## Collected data
──────────

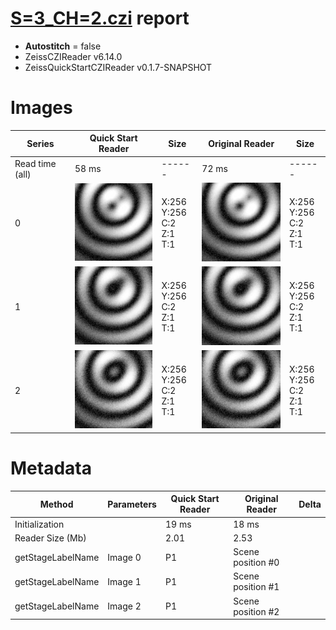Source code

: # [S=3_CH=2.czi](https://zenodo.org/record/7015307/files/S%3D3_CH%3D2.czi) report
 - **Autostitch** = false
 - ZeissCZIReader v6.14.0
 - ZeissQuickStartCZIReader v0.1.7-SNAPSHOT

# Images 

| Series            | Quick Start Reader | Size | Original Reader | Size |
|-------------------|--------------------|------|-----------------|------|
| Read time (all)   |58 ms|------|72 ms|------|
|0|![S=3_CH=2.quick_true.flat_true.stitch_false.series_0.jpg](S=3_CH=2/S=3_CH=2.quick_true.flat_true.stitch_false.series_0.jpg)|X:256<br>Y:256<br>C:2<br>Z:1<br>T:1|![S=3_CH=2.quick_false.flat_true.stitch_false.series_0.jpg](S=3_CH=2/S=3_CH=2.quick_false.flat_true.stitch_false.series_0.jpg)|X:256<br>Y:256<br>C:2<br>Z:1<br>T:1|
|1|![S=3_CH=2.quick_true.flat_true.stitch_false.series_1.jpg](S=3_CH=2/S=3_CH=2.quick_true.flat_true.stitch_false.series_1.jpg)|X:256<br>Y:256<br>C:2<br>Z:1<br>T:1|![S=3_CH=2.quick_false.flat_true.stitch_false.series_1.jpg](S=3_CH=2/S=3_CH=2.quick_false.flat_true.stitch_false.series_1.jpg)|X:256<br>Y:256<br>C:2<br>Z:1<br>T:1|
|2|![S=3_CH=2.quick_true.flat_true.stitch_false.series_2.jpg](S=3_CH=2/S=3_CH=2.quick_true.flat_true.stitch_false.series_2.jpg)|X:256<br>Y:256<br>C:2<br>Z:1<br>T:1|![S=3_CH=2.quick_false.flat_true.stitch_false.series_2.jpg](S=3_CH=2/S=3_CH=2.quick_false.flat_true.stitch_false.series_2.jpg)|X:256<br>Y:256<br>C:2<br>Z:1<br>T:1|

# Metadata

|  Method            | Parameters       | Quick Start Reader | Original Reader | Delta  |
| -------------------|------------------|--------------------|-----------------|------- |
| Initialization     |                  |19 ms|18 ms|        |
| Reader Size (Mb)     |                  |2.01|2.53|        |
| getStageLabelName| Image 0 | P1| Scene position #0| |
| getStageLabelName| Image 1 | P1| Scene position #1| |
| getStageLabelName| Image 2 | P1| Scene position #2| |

──────────

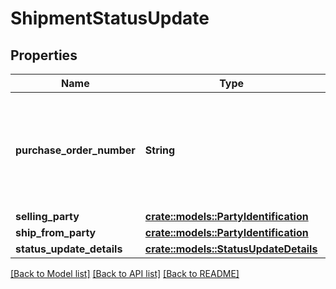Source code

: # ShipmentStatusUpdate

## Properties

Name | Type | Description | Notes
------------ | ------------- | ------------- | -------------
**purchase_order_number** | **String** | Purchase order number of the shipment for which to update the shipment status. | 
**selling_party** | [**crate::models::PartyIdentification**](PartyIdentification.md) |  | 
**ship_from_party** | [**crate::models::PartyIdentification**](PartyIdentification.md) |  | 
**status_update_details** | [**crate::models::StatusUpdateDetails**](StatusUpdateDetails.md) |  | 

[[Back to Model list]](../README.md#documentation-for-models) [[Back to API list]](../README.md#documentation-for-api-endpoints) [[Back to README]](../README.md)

──────────

## Aim of the task
Search the data above for lines holding "Original" and copy each of them.

## Result for this exercise
| Series            | Quick Start Reader | Size | Original Reader | Size |
|  Method            | Parameters       | Quick Start Reader | Original Reader | Delta  |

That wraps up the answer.